Yogyakarta, salah satu kota yang harus diberikan lantai dua, karena kini penuh dengan pendatang yang tinggal dilantai satu. Kota yang telah melahirkan jutaan sarjana. Saksi bisu jutaan mahasiswa di wisuda. Sejak dulu –ketika rumah kost belum begitu popular—kota ini sudah dikenal sebagai kota pelajar, atau jika tidak kota ini adalah kota budaya. Alangkah indahnya ketika keharmonisan budaya bisa disandingkan dengan ilmu pengetahuan.
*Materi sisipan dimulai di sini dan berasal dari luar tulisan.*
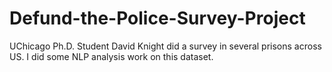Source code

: # Defund-the-Police-Survey-Project
UChicago Ph.D. Student David Knight did a survey in several prisons across US. I did some NLP analysis work on this dataset.
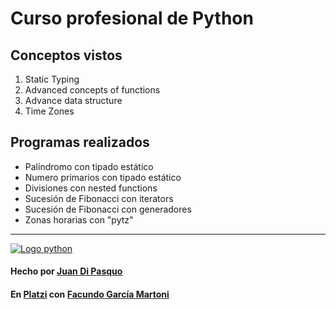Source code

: # Curso profesional de Python

## Conceptos vistos
1. Static Typing
2. Advanced concepts of functions
3. Advance data structure
4. Time Zones

## Programas realizados
- Palíndromo con tipado estático
- Numero primarios con tipado estático
- Divisiones con nested functions
- Sucesión de Fibonacci con iterators
- Sucesión de Fibonacci con generadores
- Zonas horarias con "pytz"




------------

  [![Logo python](https://i.imgur.com/29fid2V.png  "Logo python")](https://www.python.org/)
####  Hecho por [Juan Di Pasquo](https://twitter.com/JADiPasquo "Juan Di Pasquo")
#### En [Platzi](https://platzi.com/ "Platzi") con [Facundo García Martoni](https://twitter.com/facmartoni "Facundo García Martoni")
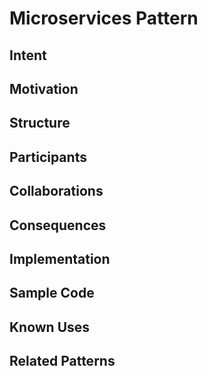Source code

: # Microservices Pattern

## Intent

## Motivation

## Structure

## Participants

## Collaborations

## Consequences

## Implementation

## Sample Code

## Known Uses

## Related Patterns
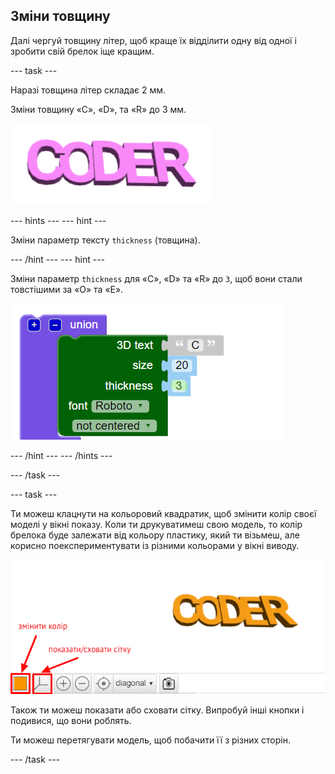 ## Зміни товщину

Далі чергуй товщину літер, щоб краще їх відділити одну від одної і зробити свій брелок іще кращим.

--- task ---

Наразі товщина літер складає 2 мм.

Зміни товщину «C», «D», та «R» до 3 мм.

![знімок екрана](images/coder-finished.png)

--- hints ---
--- hint ---

Зміни параметр тексту `thickness` (товщина).

--- /hint ---
--- hint ---

Зміни параметр `thickness` для «C», «D» та «R» до `3`, щоб вони стали товстішими за «O» та «E».

![знімок екрана](images/coder-thickness.png)

--- /hint ---
--- /hints ---

--- /task ---	
 
--- task ---

Ти можеш клацнути на кольоровий квадратик, щоб змінити колір своєї моделі у вікні показу. Коли ти друкуватимеш свою модель, то колір брелока буде залежати від кольору пластику, який ти візьмеш, але корисно поекспериментувати із різними кольорами у вікні виводу.

![знімок екрана](images/coder-colour.png)

Також ти можеш показати або сховати сітку. Випробуй інші кнопки і подивися, що вони роблять.

Ти можеш перетягувати модель, щоб побачити її з різних сторін.

--- /task ---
Saat jutaan ilmuan yang dilahirkan universitas, dengan waktu yang sama kota Jogja juga mengajarkan nilai budaya didalamnya.Dan itu semua mungkin hanya bisa di temukan dikota berlabel istimewa ini.
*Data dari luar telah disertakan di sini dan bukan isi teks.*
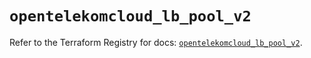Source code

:# `opentelekomcloud_lb_pool_v2`

Refer to the Terraform Registry for docs: [`opentelekomcloud_lb_pool_v2`](https://registry.terraform.io/providers/opentelekomcloud/opentelekomcloud/1.36.7/docs/resources/lb_pool_v2).
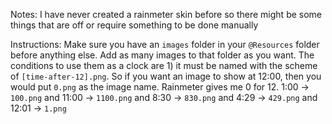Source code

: Notes: I have never created a rainmeter skin before so there might be some things that are off or require something to be done manually

Instructions:
  Make sure you have an `images` folder in your `@Resources` folder before anything else. Add as many images to that folder as you want. The conditions to use them as a clock are 1) it must be named with the scheme of `[time-after-12].png`. So if you want an image to show at 12:00, then you would put `0.png` as the image name. Rainmeter gives me 0 for 12.
1:00 -> `100.png` and 
11:00 -> `1100.png` and 
8:30 -> `830.png` and 
4:29 -> `429.png` and 
12:01 -> `1.png`
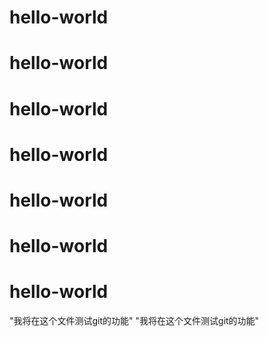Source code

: # hello-world
# hello-world
# hello-world
# hello-world
# hello-world
# hello-world
# hello-world
"我将在这个文件测试git的功能"
"我将在这个文件测试git的功能"

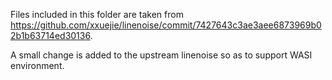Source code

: Files included in this folder are taken from <https://github.com/xxuejie/linenoise/commit/7427643c3ae3aee6873969b02b1b63714ed30136>.

A small change is added to the upstream linenoise so as to support WASI environment.
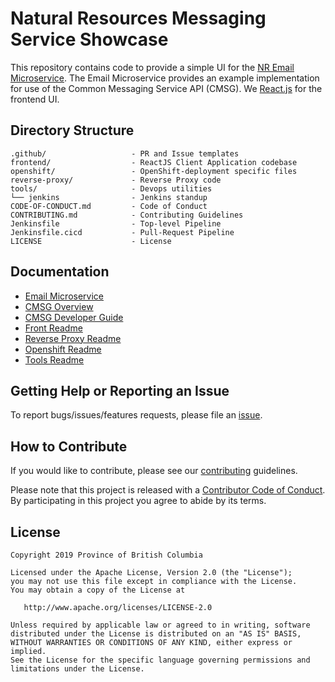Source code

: # Natural Resources Messaging Service Showcase

This repository contains code to provide a simple UI for the [NR Email Microservice](https://github.com/bcgov/nr-email-microservice).  The Email Microservice provides an example implementation for use of the Common Messaging Service API (CMSG).  We [React.js](https://reactjs.org) for the frontend UI.

## Directory Structure

    .github/                   - PR and Issue templates
    frontend/                  - ReactJS Client Application codebase
    openshift/                 - OpenShift-deployment specific files
    reverse-proxy/             - Reverse Proxy code
    tools/                     - Devops utilities
    └── jenkins                - Jenkins standup
    CODE-OF-CONDUCT.md         - Code of Conduct
    CONTRIBUTING.md            - Contributing Guidelines
    Jenkinsfile                - Top-level Pipeline
    Jenkinsfile.cicd           - Pull-Request Pipeline
    LICENSE                    - License

## Documentation

* [Email Microservice](https://github.com/bcgov/nr-email-microservice/README.md)
* [CMSG Overview](https://github.com/bcgov/nr-email-microservice/docs/overview.md)
* [CMSG Developer Guide](https://github.com/bcgov/nr-email-microservice/docs/developer-guide.md)
* [Front Readme](frontend/README.md)
* [Reverse Proxy Readme](reverse-proxy/README.md)
* [Openshift Readme](openshift/README.md)
* [Tools Readme](tools/README.md)


## Getting Help or Reporting an Issue

To report bugs/issues/features requests, please file an [issue](https://github.com/bcgov/nr-messaging-service-showcase/issues).

## How to Contribute

If you would like to contribute, please see our [contributing](CONTRIBUTING.md) guidelines.

Please note that this project is released with a [Contributor Code of Conduct](CODE-OF-CONDUCT.md). By participating in this project you agree to abide by its terms.

## License

    Copyright 2019 Province of British Columbia

    Licensed under the Apache License, Version 2.0 (the "License");
    you may not use this file except in compliance with the License.
    You may obtain a copy of the License at

       http://www.apache.org/licenses/LICENSE-2.0

    Unless required by applicable law or agreed to in writing, software
    distributed under the License is distributed on an "AS IS" BASIS,
    WITHOUT WARRANTIES OR CONDITIONS OF ANY KIND, either express or implied.
    See the License for the specific language governing permissions and
    limitations under the License.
Tidak perlu panjang lebar mendeskripsikan kota Jogja, cukuplah satu kata istimewa. Tulisan ini berawal dari percakapan saya dengan seorang teman. Ketika hari minggu adalah hari istirahat bagi mereka para pekerja, hari libur untuk mereka pegawai dan pelajar. Namun tidak dengan segelintir kaum seperti kami. Ketika seorang teman bertanya- “Mas Yudhi aslinya (memang saya palsu?) mana mas? Maksud saya Jogjannya dimana?” mendengar pertanyaan itu sebetulnya sudah tidak asing lagi ditelinga saya. Saya pastikan dia bukan orang pertanya yang mengira saya penduduk asli kota ini. Sambil tersenyum saya katakan “Saya asalnya dari Belitung, Mbak”. Sontak ia kaget dengan jawaban yang saya berikan, dengan wajah heran dan mengisyaratkan bahwa ia sangat tidak percaya dengan jawaban saya. Sekilas ia menggambarkan tentang saya dengan kata-kata nya “Maaf mas, tapi dari wajahnya mas seperti orang jawa, gaya bicaranya juga. Tidak ada kemiripan dengan orang Sumatera”. Lagi, kata yang demikian keluar darinya bukanlah pertama kali ku dengar. Dia adalah orang yang kesekian yang berkata demikian.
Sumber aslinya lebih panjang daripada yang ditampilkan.